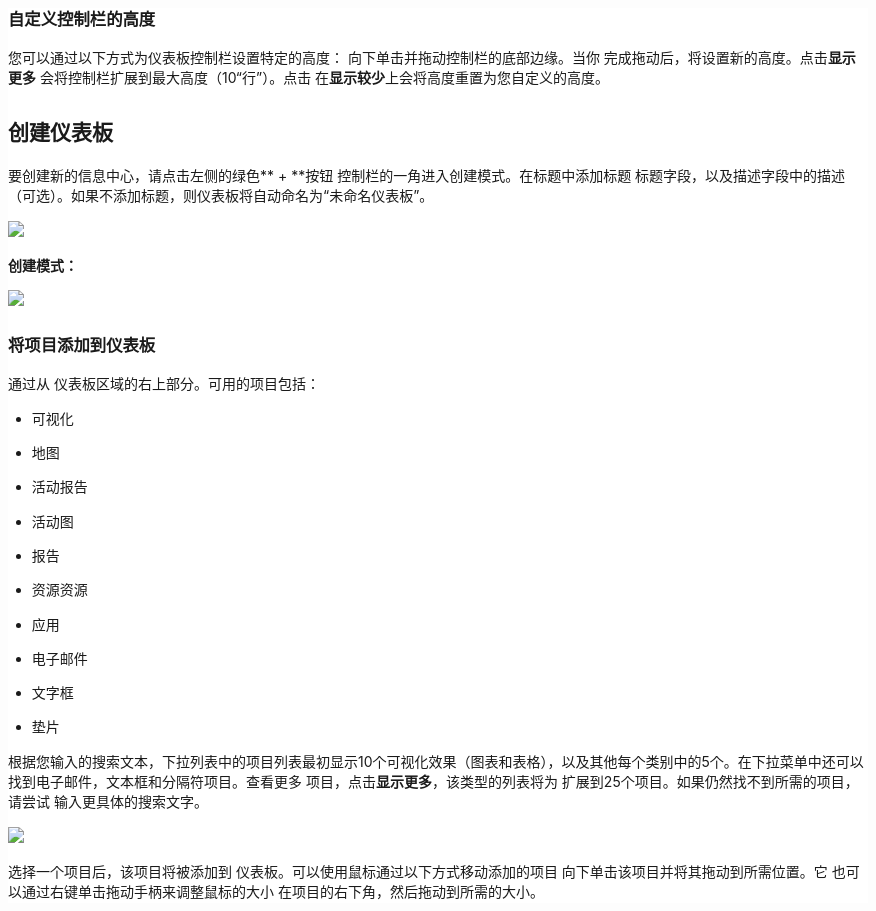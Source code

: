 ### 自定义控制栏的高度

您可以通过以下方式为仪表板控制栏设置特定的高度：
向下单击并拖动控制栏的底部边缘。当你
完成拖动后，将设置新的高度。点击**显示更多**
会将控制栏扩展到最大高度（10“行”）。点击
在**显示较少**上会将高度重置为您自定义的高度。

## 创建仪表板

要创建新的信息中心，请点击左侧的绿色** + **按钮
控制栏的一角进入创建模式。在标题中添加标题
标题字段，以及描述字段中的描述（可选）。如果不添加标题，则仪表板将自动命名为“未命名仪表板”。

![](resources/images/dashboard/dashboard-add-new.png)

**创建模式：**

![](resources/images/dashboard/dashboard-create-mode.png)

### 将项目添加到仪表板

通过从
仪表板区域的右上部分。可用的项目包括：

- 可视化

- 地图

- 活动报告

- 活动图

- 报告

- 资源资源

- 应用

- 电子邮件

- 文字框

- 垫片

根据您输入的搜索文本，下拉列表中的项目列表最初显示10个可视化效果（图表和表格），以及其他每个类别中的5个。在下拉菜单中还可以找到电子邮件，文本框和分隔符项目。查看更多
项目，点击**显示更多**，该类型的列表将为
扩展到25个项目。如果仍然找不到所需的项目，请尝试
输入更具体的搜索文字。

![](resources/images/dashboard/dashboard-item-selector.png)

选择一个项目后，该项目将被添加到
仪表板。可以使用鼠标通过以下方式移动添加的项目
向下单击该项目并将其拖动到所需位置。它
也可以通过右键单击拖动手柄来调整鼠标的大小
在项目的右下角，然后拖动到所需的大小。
--
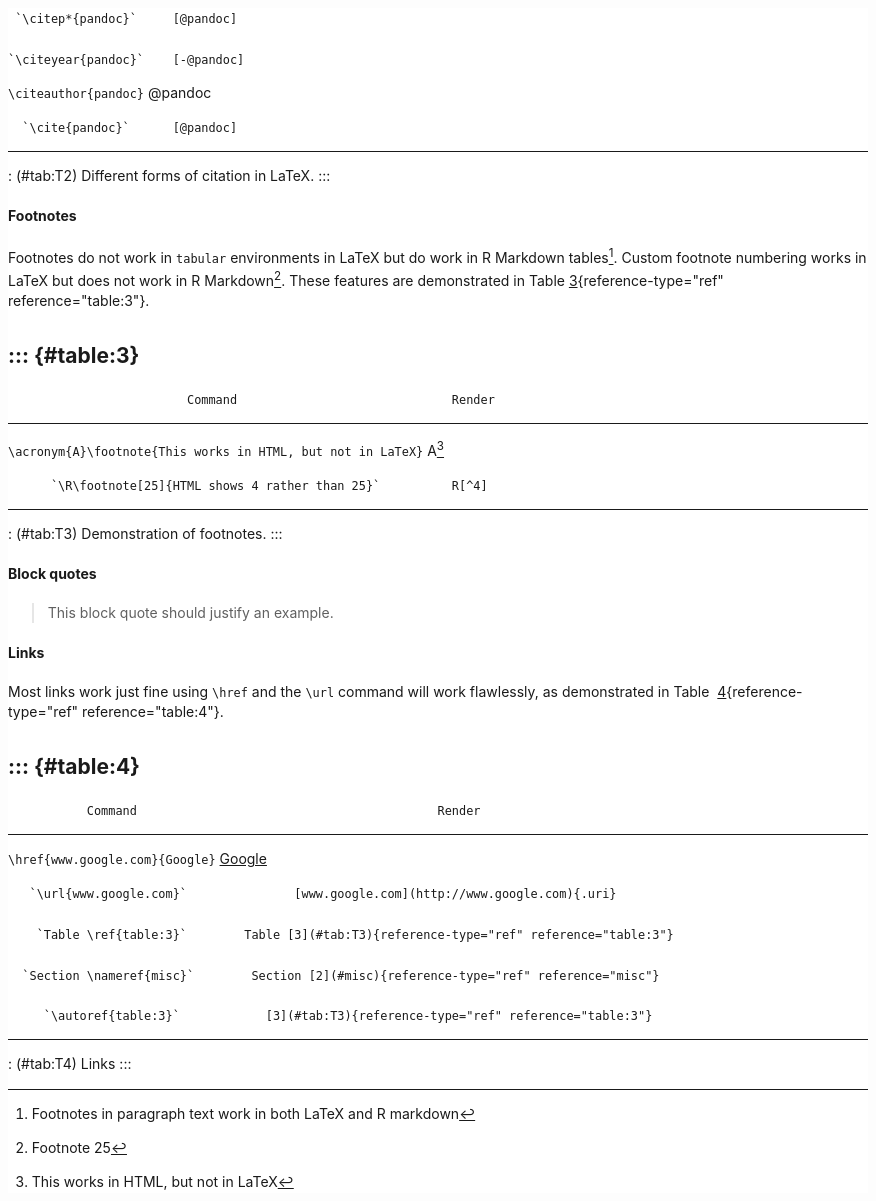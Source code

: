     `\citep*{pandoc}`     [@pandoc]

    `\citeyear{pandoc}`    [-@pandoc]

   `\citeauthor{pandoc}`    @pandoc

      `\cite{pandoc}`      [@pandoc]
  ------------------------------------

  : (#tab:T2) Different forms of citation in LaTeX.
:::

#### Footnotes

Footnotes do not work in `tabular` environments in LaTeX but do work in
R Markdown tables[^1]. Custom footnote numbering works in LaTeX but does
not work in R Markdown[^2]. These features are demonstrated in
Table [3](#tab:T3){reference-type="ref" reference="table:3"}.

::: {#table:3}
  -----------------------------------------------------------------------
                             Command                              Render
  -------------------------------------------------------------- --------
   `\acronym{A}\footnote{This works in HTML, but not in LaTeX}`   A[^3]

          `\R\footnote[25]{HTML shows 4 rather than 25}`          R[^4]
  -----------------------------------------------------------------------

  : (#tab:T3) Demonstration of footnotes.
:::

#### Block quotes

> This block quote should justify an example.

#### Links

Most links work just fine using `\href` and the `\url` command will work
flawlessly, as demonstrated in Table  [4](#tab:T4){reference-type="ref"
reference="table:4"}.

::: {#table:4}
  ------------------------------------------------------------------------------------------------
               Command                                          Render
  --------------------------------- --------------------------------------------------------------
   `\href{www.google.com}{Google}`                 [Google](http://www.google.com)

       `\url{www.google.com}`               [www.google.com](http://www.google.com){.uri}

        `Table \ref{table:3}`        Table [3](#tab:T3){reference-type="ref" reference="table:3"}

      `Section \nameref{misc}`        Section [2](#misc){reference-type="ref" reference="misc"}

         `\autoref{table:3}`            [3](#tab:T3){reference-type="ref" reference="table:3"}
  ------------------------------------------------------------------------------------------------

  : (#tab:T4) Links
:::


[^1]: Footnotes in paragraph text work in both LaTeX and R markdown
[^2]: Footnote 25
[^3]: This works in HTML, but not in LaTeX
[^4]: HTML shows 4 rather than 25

Your assignment:
Looking at the data, how many lines hold the string "google"? Reply with the number alone.

Task answer:
2